## Exercise goal
Starting at the line that contains "- Candidate Key", write out each line exactly through the last one in the material below, and nothing more; omit all pictures.

## Exercise inputs
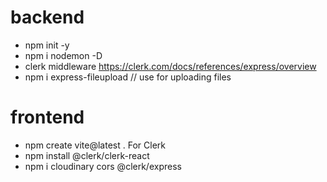 # backend

- npm init -y
- npm i nodemon -D
- clerk middleware https://clerk.com/docs/references/express/overview
- npm i express-fileupload // use for uploading files

# frontend

- npm create vite@latest .
  For Clerk
- npm install @clerk/clerk-react
- npm i cloudinary cors @clerk/express
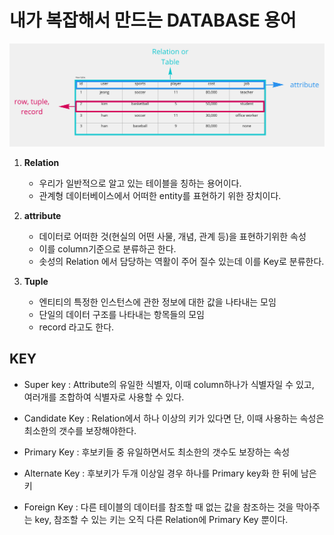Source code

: # 내가 복잡해서 만드는 DATABASE 용어

![database](./src/database.png)

1. **Relation**

   - 우리가 일반적으로 알고 있는 테이블을 칭하는 용어이다.
   - 관계형 데이터베이스에서 어떠한 entity를 표현하기 위한 장치이다.

2. **attribute**

   - 데이터로 어떠한 것(현실의 어떤 사물, 개념, 관계 등)을 표현하기위한 속성
   - 이를 column기준으로 분류하곤 한다.
   - 솟성의 Relation 에서 담당하는 역활이 주어 질수 있는데 이를 Key로 분류한다.

3. **Tuple**
   - 엔티티의 특정한 인스턴스에 관한 정보에 대한 값을 나타내는 모임
   - 단일의 데이터 구조를 나타내는 항목들의 모임
   - record 라고도 한다.

## KEY

- Super key : Attribute의 유일한 식별자, 이때 column하나가 식별자일 수 있고, 여러개를 조합하여 식별자로 사용할 수 있다.

- Candidate Key : Relation에서 하나 이상의 키가 있다면 단, 이때 사용하는 속성은 최소한의 갯수를 보장해야한다.

- Primary Key : 후보키들 중 유일하면서도 최소한의 갯수도 보장하는 속성

- Alternate Key : 후보키가 두개 이상일 경우 하나를 Primary key화 한 뒤에 남은 키

- Foreign Key : 다른 테이블의 데이터를 참조할 때 없는 값을 참조하는 것을 막아주는 key, 참조할 수 있는 키는 오직 다른 Relation에 Primary Key 뿐이다.
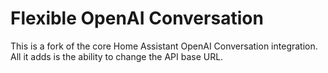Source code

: # Flexible OpenAI Conversation

This is a fork of the core Home Assistant OpenAI Conversation integration.
All it adds is the ability to change the API base URL.
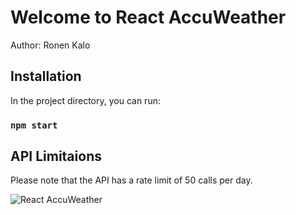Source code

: # Welcome to React AccuWeather

Author: Ronen Kalo

## Installation

In the project directory, you can run:

### `npm start`

## API Limitaions

Please note that the API has a rate limit of 50 calls per day.

![React AccuWeather](https://i.ibb.co/CWqbMbN/Screen-Shot-2021-07-09-at-1-31-12-AM.png)
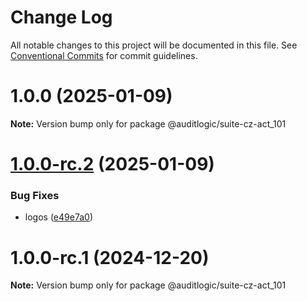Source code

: # Change Log

All notable changes to this project will be documented in this file.
See [Conventional Commits](https://conventionalcommits.org) for commit guidelines.

# 1.0.0 (2025-01-09)

**Note:** Version bump only for package @auditlogic/suite-cz-act_101





# [1.0.0-rc.2](https://github.com/auditlogic/suite/compare/@auditlogic/suite-cz-act_101@1.0.0-rc.1...@auditlogic/suite-cz-act_101@1.0.0-rc.2) (2025-01-09)


### Bug Fixes

* logos ([e49e7a0](https://github.com/auditlogic/suite/commit/e49e7a02bf4796ad65ffe6748e4a155ad580ae87))





# 1.0.0-rc.1 (2024-12-20)

**Note:** Version bump only for package @auditlogic/suite-cz-act_101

## Answer for the task
- Candidate Key : Relation에서 하나 이상의 키가 있다면 단, 이때 사용하는 속성은 최소한의 갯수를 보장해야한다.

- Primary Key : 후보키들 중 유일하면서도 최소한의 갯수도 보장하는 속성

- Alternate Key : 후보키가 두개 이상일 경우 하나를 Primary key화 한 뒤에 남은 키

- Foreign Key : 다른 테이블의 데이터를 참조할 때 없는 값을 참조하는 것을 막아주는 key, 참조할 수 있는 키는 오직 다른 Relation에 Primary Key 뿐이다.
Source code

: # Flexible OpenAI Conversation

This is a fork of the core Home Assistant OpenAI Conversation integration.
All it adds is the ability to change the API base URL.
Source code

: # Welcome to React AccuWeather

Author: Ronen Kalo

## Installation

In the project directory, you can run:

### `npm start`

## API Limitaions

Please note that the API has a rate limit of 50 calls per day.

![React AccuWeather](https://i.ibb.co/CWqbMbN/Screen-Shot-2021-07-09-at-1-31-12-AM.png)
Source code

: # Change Log

All notable changes to this project will be documented in this file.
See [Conventional Commits](https://conventionalcommits.org) for commit guidelines.

# 1.0.0 (2025-01-09)

**Note:** Version bump only for package @auditlogic/suite-cz-act_101





# [1.0.0-rc.2](https://github.com/auditlogic/suite/compare/@auditlogic/suite-cz-act_101@1.0.0-rc.1...@auditlogic/suite-cz-act_101@1.0.0-rc.2) (2025-01-09)


### Bug Fixes

* logos ([e49e7a0](https://github.com/auditlogic/suite/commit/e49e7a02bf4796ad65ffe6748e4a155ad580ae87))





# 1.0.0-rc.1 (2024-12-20)

**Note:** Version bump only for package @auditlogic/suite-cz-act_101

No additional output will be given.